Insisting on objectivity is fine for computing and mathematics. But once you get past the hard(ish) sciences, you veer towards the much softer social sciences. There are experts in these fields, but they are by definition, not exact. In fact, most academic fields don’t have objective answers. Topics like economics, engineering, the arts, literature, and social sciences don’t exactly have correct and incorrect answers. There is a growing list of proposals about increasingly subjective topics, and we believe many of them are going to make great Stack Exchange sites!

Fields Arranged by Purity

That’s where the problem starts.

We never claimed that subjective questions were horrible abominations that should never be asked. We simply choose to forego those subjective discussions, as there were dozens upon dozens of forums which already catered to them. ...

Guidelines for Great Subjective Questions

  1. Great subjective questions inspire answers that explain “why” and “how”. ...
  2. Great subjective questions tend to have long, not short, answers.
  3. Great subjective questions have a constructive, fair, and impartial tone.
  4. Great subjective questions invite sharing experiences over opinions.
  5. Great subjective questions insist that opinion be backed up with facts and references.
  6. Great subjective questions are more than just mindless social fun.

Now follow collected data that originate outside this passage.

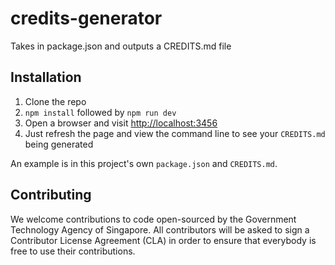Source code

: # credits-generator

Takes in package.json and outputs a CREDITS.md file

## Installation

1. Clone the repo
2. `npm install` followed by `npm run dev`
3. Open a browser and visit [http://localhost:3456](http://localhost:3456)
4. Just refresh the page and view the command line to see your `CREDITS.md` being generated

An example is in this project's own `package.json` and `CREDITS.md`.

## Contributing

We welcome contributions to code open-sourced by the Government Technology
Agency of Singapore. All contributors will be asked to sign a Contributor
License Agreement (CLA) in order to ensure that everybody is free to use their
contributions.
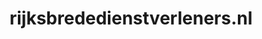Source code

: ---
layout: post
title:  "rijksbrededienstverleners.nl"
internal_url:  "/data/rijksbrededienstverleners.nl.html"
categories: dutchgov
---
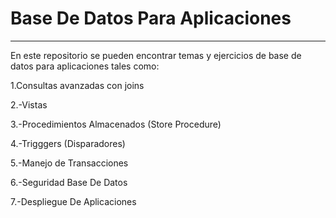 # Base De Datos Para Aplicaciones

---

En este repositorio se pueden encontrar temas y ejercicios de base de datos para aplicaciones tales como:

1.Consultas avanzadas con joins

2.-Vistas

3.-Procedimientos Almacenados (Store Procedure)

4.-Trigggers (Disparadores)

5.-Manejo de Transacciones

6.-Seguridad Base De Datos

7.-Despliegue De Aplicaciones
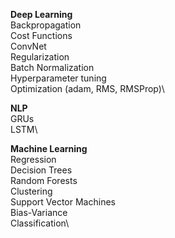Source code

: **Deep Learning**\
Backpropagation\
Cost Functions\
ConvNet\
Regularization\
Batch Normalization\
Hyperparameter tuning\
Optimization (adam, RMS, RMSProp)\

**NLP**\
GRUs\
LSTM\


**Machine Learning**\
Regression\
Decision Trees\
Random Forests\
Clustering\
Support Vector Machines\
Bias-Variance\
Classification\
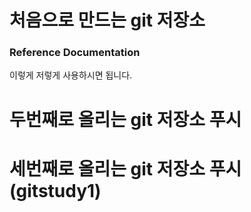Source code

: # 처음으로 만드는 git 저장소

### Reference Documentation
이렇게 저렇게 사용하시면 됩니다.

# 두번째로 올리는 git 저장소 푸시

# 세번째로 올리는 git 저장소 푸시(gitstudy1)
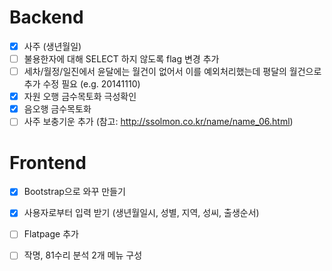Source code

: Backend
=======
- [x] 사주 (생년월일)
- [ ] 불용한자에 대해 SELECT 하지 않도록 flag 변경 추가
- [ ] 세차/월정/일진에서 윤달에는 월건이 없어서 이를 예외처리했는데 평달의 월건으로 추가 수정 필요 (e.g. 20141110)
- [x] 자원 오행 금수목토화 극성확인
- [x] 음오행 금수목토화
- [ ] 사주 보충기운 추가 (참고: http://ssolmon.co.kr/name/name_06.html)

Frontend
========
- [x] Bootstrap으로 와꾸 만들기
- [x] 사용자로부터 입력 받기 (생년월일시, 성별, 지역, 성씨, 출생순서)
- [ ] Flatpage 추가
- [ ] 작명, 81수리 분석 2개 메뉴 구성

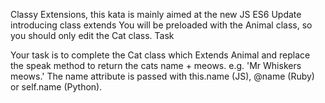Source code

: Classy Extensions, this kata is mainly aimed at the new JS ES6 Update introducing class extends You will be preloaded with the Animal class, so you should only edit the Cat class.
Task

Your task is to complete the Cat class which Extends Animal and replace the speak method to return the cats name + meows. e.g.
'Mr Whiskers meows.'
The name attribute is passed with this.name (JS), @name (Ruby) or self.name (Python).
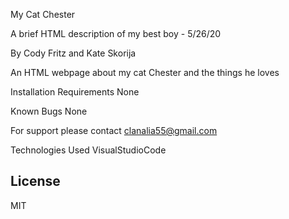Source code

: My Cat Chester

A brief HTML description of my best boy - 5/26/20

By Cody Fritz and Kate Skorija

An HTML webpage about my cat Chester and the things he loves

Installation Requirements
None

Known Bugs
None

For support please contact clanalia55@gmail.com

Technologies Used
VisualStudioCode

## License
MIT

The question on Christianity.SE clearly is a question about a problem that someone is actually facing: the person asking doesn't know how to reconcile two conflicting beliefs and wants to know how to tackle the issue. The question on SO is just polling for opinion. That's why the first question is better, regardless of its subjectivity.

(Note that the SO post is also 4 years old from a different time when there were different standards)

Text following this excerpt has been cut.